ASSIGNMENT | The records follow. Copy them exactly, but omit the pictures.

_ _ _ _

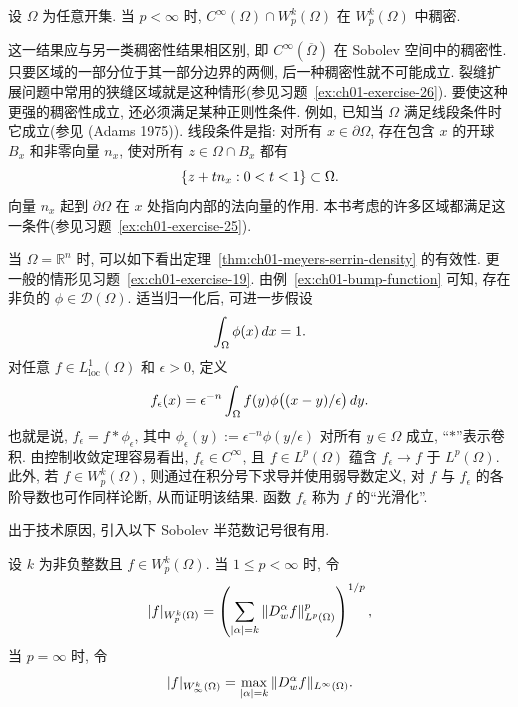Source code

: \setcounter{thmcount}{3}
\begin{Theorem}
\label{thm:ch01-meyers-serrin-density}
设 $\Omega$ 为任意开集. 当 $p<\infty$ 时, $C^\infty(\Omega)\cap W_p^k(\Omega)$ 在 $W_p^k(\Omega)$ 中稠密.
\end{Theorem}

\begin{Remark}
\label{rem:ch01-boundary-smooth-density}
这一结果应与另一类稠密性结果相区别, 即 $C^\infty(\overline\Omega)$ 在 Sobolev 空间中的稠密性. 只要区域的一部分位于其一部分边界的两侧, 后一种稠密性就不可能成立. 裂缝扩展问题中常用的狭缝区域就是这种情形(参见习题~\ref{ex:ch01-exercise-26}). 要使这种更强的稠密性成立, 还必须满足某种正则性条件. 例如, 已知当 $\Omega$ 满足线段条件时它成立(参见 (Adams 1975)). 线段条件是指: 对所有 $x\in\partial\Omega$, 存在包含 $x$ 的开球 $B_x$ 和非零向量 $n_x$, 使对所有 $z\in\Omega\cap B_x$ 都有
\[
\MathBookFormulaID{formula-ch01-segment-condition}
\{z+tn_x:0<t<1\}\subset\Omega.
\]
向量 $n_x$ 起到 $\partial\Omega$ 在 $x$ 处指向内部的法向量的作用. 本书考虑的许多区域都满足这一条件(参见习题~\ref{ex:ch01-exercise-25}).
\end{Remark}

\begin{Remark}
\label{rem:ch01-mollification-density}
当 $\Omega=\mathbb R^n$ 时, 可以如下看出定理~\ref{thm:ch01-meyers-serrin-density} 的有效性. 更一般的情形见习题~\ref{ex:ch01-exercise-19}. 由例~\ref{ex:ch01-bump-function} 可知, 存在非负的 $\phi\in\mathcal D(\Omega)$. 适当归一化后, 可进一步假设
\[
\MathBookFormulaID{formula-ch01-mollifier-normalization}
\int_\Omega\phi(x)\,dx=1.
\]
对任意 $f\in L_{\mathrm{loc}}^1(\Omega)$ 和 $\epsilon>0$, 定义
\[
\MathBookFormulaID{formula-ch01-mollification}
f_\epsilon(x)=\epsilon^{-n}\int_\Omega f(y)
\phi\bigl((x-y)/\epsilon\bigr)\,dy.
\]
也就是说, $f_\epsilon=f*\phi_\epsilon$, 其中 $\phi_\epsilon(y):=\epsilon^{-n}\phi(y/\epsilon)$ 对所有 $y\in\Omega$ 成立, ``$*$''表示卷积. 由控制收敛定理容易看出, $f_\epsilon\in C^\infty$, 且 $f\in L^p(\Omega)$ 蕴含 $f_\epsilon\to f$ 于 $L^p(\Omega)$. 此外, 若 $f\in W_p^k(\Omega)$, 则通过在积分号下求导并使用弱导数定义, 对 $f$ 与 $f_\epsilon$ 的各阶导数也可作同样论断, 从而证明该结果. 函数 $f_\epsilon$ 称为 $f$ 的``光滑化''.
\end{Remark}

出于技术原因, 引入以下 Sobolev 半范数记号很有用.

\begin{Definition}
\label{def:ch01-sobolev-seminorm}
设 $k$ 为非负整数且 $f\in W_p^k(\Omega)$. 当 $1\leq p<\infty$ 时, 令
\[
\MathBookFormulaID{formula-ch01-sobolev-seminorm-finite-p}
|f|_{W_p^k(\Omega)}=
\left(\sum_{|\alpha|=k}\|D_w^\alpha f\|_{L^p(\Omega)}^p\right)^{1/p},
\]
当 $p=\infty$ 时, 令
\[
\MathBookFormulaID{formula-ch01-sobolev-seminorm-infinity}
|f|_{W_\infty^k(\Omega)}=
\max_{|\alpha|=k}\|D_w^\alpha f\|_{L^\infty(\Omega)}.
\]
\end{Definition}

_ _ _ _

WRITTEN RESPONSE |
Source code

: \setcounter{thmcount}{3}
\begin{Theorem}
\label{thm:ch01-meyers-serrin-density}
设 $\Omega$ 为任意开集. 当 $p<\infty$ 时, $C^\infty(\Omega)\cap W_p^k(\Omega)$ 在 $W_p^k(\Omega)$ 中稠密.
\end{Theorem}

\begin{Remark}
\label{rem:ch01-boundary-smooth-density}
这一结果应与另一类稠密性结果相区别, 即 $C^\infty(\overline\Omega)$ 在 Sobolev 空间中的稠密性. 只要区域的一部分位于其一部分边界的两侧, 后一种稠密性就不可能成立. 裂缝扩展问题中常用的狭缝区域就是这种情形(参见习题~\ref{ex:ch01-exercise-26}). 要使这种更强的稠密性成立, 还必须满足某种正则性条件. 例如, 已知当 $\Omega$ 满足线段条件时它成立(参见 (Adams 1975)). 线段条件是指: 对所有 $x\in\partial\Omega$, 存在包含 $x$ 的开球 $B_x$ 和非零向量 $n_x$, 使对所有 $z\in\Omega\cap B_x$ 都有
\[
\MathBookFormulaID{formula-ch01-segment-condition}
\{z+tn_x:0<t<1\}\subset\Omega.
\]
向量 $n_x$ 起到 $\partial\Omega$ 在 $x$ 处指向内部的法向量的作用. 本书考虑的许多区域都满足这一条件(参见习题~\ref{ex:ch01-exercise-25}).
\end{Remark}

\begin{Remark}
\label{rem:ch01-mollification-density}
当 $\Omega=\mathbb R^n$ 时, 可以如下看出定理~\ref{thm:ch01-meyers-serrin-density} 的有效性. 更一般的情形见习题~\ref{ex:ch01-exercise-19}. 由例~\ref{ex:ch01-bump-function} 可知, 存在非负的 $\phi\in\mathcal D(\Omega)$. 适当归一化后, 可进一步假设
\[
\MathBookFormulaID{formula-ch01-mollifier-normalization}
\int_\Omega\phi(x)\,dx=1.
\]
对任意 $f\in L_{\mathrm{loc}}^1(\Omega)$ 和 $\epsilon>0$, 定义
\[
\MathBookFormulaID{formula-ch01-mollification}
f_\epsilon(x)=\epsilon^{-n}\int_\Omega f(y)
\phi\bigl((x-y)/\epsilon\bigr)\,dy.
\]
也就是说, $f_\epsilon=f*\phi_\epsilon$, 其中 $\phi_\epsilon(y):=\epsilon^{-n}\phi(y/\epsilon)$ 对所有 $y\in\Omega$ 成立, ``$*$''表示卷积. 由控制收敛定理容易看出, $f_\epsilon\in C^\infty$, 且 $f\in L^p(\Omega)$ 蕴含 $f_\epsilon\to f$ 于 $L^p(\Omega)$. 此外, 若 $f\in W_p^k(\Omega)$, 则通过在积分号下求导并使用弱导数定义, 对 $f$ 与 $f_\epsilon$ 的各阶导数也可作同样论断, 从而证明该结果. 函数 $f_\epsilon$ 称为 $f$ 的``光滑化''.
\end{Remark}

出于技术原因, 引入以下 Sobolev 半范数记号很有用.

\begin{Definition}
\label{def:ch01-sobolev-seminorm}
设 $k$ 为非负整数且 $f\in W_p^k(\Omega)$. 当 $1\leq p<\infty$ 时, 令
\[
\MathBookFormulaID{formula-ch01-sobolev-seminorm-finite-p}
|f|_{W_p^k(\Omega)}=
\left(\sum_{|\alpha|=k}\|D_w^\alpha f\|_{L^p(\Omega)}^p\right)^{1/p},
\]
当 $p=\infty$ 时, 令
\[
\MathBookFormulaID{formula-ch01-sobolev-seminorm-infinity}
|f|_{W_\infty^k(\Omega)}=
\max_{|\alpha|=k}\|D_w^\alpha f\|_{L^\infty(\Omega)}.
\]
\end{Definition}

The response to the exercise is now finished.